Carving history

Dr. Ruth Lambert speaks at the Ignacio Community Library.
Damon Toledo | The Southern Ute Drum

Last week the Ignacio Community Library continued to focus on its program titled “Latino Americans: 500 Years of History” – a historical series spotlighting on the chronicles of the early Hispano locals who settled around the community many years ago. Hosting the discussion was Dr. Ruth Lambert who serves as Director of the San Juan Mountains Association Cultural Program. The series is the fourth program funded by the National Endowment for the Humanities (NEH) and American Library Association (ALA). Lambert spoke at the library on Saturday, Feb. 20 and focused the history lesson around the Hispano’s migration throughout Southwest Colorado, which they documented by etching arborglyphs into aspen trees.

Hispano and Basque sheepherders carved the arborglyphs more than a century ago, with some dating to more recent decades. The sheepherders who carved most of the arborglyphs hailed from settlements and towns along the San Juan River, according to Lambert.

“Most carvings go back several decades to a half century, when sheep herding was still the lifeblood for some in the region. That way of life, for the most part, has disappeared with the advent of roads and truck transportation for livestock.”
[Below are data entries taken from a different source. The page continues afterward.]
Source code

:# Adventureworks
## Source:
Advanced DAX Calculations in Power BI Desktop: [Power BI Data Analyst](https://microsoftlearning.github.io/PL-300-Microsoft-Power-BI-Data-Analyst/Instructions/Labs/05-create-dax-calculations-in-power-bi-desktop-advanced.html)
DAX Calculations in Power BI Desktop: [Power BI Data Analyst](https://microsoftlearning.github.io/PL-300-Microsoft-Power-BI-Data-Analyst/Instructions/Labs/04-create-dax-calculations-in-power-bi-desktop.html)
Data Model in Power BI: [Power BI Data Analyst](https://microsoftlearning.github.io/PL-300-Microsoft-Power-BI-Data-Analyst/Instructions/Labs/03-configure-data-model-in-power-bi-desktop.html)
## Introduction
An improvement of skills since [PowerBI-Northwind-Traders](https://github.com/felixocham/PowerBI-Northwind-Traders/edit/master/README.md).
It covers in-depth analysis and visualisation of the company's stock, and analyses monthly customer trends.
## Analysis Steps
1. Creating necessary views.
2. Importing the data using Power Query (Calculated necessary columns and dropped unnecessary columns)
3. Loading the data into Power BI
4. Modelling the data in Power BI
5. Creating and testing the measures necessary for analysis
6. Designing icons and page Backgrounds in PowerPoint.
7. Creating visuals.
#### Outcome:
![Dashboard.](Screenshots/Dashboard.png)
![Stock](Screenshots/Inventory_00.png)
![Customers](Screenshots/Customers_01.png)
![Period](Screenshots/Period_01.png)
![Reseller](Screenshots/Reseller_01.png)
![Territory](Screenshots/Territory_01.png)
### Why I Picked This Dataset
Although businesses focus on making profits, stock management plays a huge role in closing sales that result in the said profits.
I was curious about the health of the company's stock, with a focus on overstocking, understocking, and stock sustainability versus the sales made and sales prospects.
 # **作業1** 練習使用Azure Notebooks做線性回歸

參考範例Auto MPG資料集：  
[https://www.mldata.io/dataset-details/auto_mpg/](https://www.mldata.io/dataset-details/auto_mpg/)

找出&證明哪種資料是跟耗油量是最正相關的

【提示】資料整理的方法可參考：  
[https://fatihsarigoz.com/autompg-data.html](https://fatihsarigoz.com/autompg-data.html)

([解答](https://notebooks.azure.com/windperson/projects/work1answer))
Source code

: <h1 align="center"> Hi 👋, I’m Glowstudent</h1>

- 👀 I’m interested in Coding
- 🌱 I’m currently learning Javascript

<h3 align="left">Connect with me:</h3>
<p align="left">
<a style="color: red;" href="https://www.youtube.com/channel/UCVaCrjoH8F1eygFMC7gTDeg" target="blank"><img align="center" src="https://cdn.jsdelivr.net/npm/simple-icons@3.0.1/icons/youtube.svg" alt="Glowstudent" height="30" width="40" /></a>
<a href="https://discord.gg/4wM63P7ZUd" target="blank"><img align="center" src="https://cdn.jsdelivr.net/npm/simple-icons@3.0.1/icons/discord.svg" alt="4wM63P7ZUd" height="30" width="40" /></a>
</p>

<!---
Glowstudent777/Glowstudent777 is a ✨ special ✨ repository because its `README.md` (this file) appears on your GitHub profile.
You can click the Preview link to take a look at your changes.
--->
It was common for most of these etchings to feature animals and phrases, notably the carver’s own name, time of date, and where they are from.

After the establishment of the Tierra Amarilla Land Grant in 1832, populations extended throughout the San Juan Basin, San Luis Valley, and Pagosa Springs area. However, conflicts between the local Native American tribes were not uncommon.

“History was a violent time,” Ruth stated. “The settlers, along with the Navajo, Comanche, and Apaches, were at extreme tensions.”

During the 1800’s, there was heavy demand in the sheep industry for use of food and household goods. During the Civil War, the demand for wool increased in order to provide thicker uniforms for soldiers. As a result, fewer sheep were butchered, and the size of flocks increased to accommodate the requests for fleece. This resulted in seasonal migration to become a standard practice for the herders in the surrounding area.

The closest arborglyphs can be found in Moonlick Park along the trails of the San Juan National Forest.